WHAT THE TASK REQUIRES: For the records that follow, please set down exactly the lines between the one holding "## Method followed" and the one holding "6. Load the activity lables into a dataframe.", inclusive, and only those.

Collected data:
------------

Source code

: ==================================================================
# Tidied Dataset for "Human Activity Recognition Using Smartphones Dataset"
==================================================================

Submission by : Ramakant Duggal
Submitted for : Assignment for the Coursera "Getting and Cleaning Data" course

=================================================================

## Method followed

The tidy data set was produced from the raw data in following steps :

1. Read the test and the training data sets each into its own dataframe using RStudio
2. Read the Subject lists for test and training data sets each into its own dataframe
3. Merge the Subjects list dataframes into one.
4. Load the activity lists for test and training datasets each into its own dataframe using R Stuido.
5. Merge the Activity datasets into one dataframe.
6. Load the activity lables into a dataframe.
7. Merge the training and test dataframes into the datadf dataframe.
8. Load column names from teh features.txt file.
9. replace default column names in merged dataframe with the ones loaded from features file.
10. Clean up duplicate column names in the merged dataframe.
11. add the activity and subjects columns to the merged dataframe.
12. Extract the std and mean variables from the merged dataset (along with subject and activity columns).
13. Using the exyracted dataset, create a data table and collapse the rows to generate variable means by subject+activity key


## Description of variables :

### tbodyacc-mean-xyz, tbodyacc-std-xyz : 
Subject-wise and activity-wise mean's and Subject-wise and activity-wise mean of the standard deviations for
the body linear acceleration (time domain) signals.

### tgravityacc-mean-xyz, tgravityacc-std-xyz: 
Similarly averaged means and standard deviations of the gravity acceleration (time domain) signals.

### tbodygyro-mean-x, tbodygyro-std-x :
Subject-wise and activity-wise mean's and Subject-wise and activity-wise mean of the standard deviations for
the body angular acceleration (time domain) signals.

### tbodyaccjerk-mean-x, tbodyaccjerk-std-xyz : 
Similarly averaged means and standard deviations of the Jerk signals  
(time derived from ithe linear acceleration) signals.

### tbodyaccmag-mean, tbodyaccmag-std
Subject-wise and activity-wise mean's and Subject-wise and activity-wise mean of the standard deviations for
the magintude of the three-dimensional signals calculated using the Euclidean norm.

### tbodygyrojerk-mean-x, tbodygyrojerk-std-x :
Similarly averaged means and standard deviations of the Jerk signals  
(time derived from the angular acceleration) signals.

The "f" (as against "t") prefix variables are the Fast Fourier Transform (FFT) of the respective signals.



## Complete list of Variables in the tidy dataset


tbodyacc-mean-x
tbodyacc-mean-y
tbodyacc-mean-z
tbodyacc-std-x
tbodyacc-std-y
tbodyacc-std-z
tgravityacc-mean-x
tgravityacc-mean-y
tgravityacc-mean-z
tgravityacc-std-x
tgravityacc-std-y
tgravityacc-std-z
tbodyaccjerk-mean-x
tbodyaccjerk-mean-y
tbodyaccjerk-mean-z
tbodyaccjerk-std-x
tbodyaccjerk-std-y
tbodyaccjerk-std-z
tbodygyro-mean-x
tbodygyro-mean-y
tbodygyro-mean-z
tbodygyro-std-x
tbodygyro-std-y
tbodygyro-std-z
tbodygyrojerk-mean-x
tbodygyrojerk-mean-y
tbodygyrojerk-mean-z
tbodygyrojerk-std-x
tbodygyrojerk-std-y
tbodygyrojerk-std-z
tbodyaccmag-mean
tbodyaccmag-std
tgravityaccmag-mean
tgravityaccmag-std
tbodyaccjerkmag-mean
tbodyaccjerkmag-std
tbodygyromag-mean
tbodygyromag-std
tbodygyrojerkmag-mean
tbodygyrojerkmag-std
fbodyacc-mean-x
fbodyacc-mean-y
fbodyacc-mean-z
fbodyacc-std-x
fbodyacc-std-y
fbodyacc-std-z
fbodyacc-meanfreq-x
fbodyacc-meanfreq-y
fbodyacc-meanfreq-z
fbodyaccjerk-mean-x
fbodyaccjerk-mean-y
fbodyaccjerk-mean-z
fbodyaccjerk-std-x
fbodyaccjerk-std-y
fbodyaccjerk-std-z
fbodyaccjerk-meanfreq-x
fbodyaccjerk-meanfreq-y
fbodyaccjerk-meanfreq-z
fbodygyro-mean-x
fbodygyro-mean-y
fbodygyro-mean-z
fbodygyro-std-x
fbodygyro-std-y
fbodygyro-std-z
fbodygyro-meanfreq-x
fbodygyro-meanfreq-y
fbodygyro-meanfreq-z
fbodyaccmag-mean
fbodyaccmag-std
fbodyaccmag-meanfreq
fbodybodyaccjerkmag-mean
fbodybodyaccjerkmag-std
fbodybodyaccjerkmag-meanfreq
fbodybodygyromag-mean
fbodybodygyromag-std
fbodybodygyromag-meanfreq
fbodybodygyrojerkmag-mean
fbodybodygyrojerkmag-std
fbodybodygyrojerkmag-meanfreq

------------

TASK OUTPUT:
## Method followed

The tidy data set was produced from the raw data in following steps :

1. Read the test and the training data sets each into its own dataframe using RStudio
2. Read the Subject lists for test and training data sets each into its own dataframe
3. Merge the Subjects list dataframes into one.
4. Load the activity lists for test and training datasets each into its own dataframe using R Stuido.
5. Merge the Activity datasets into one dataframe.
6. Load the activity lables into a dataframe.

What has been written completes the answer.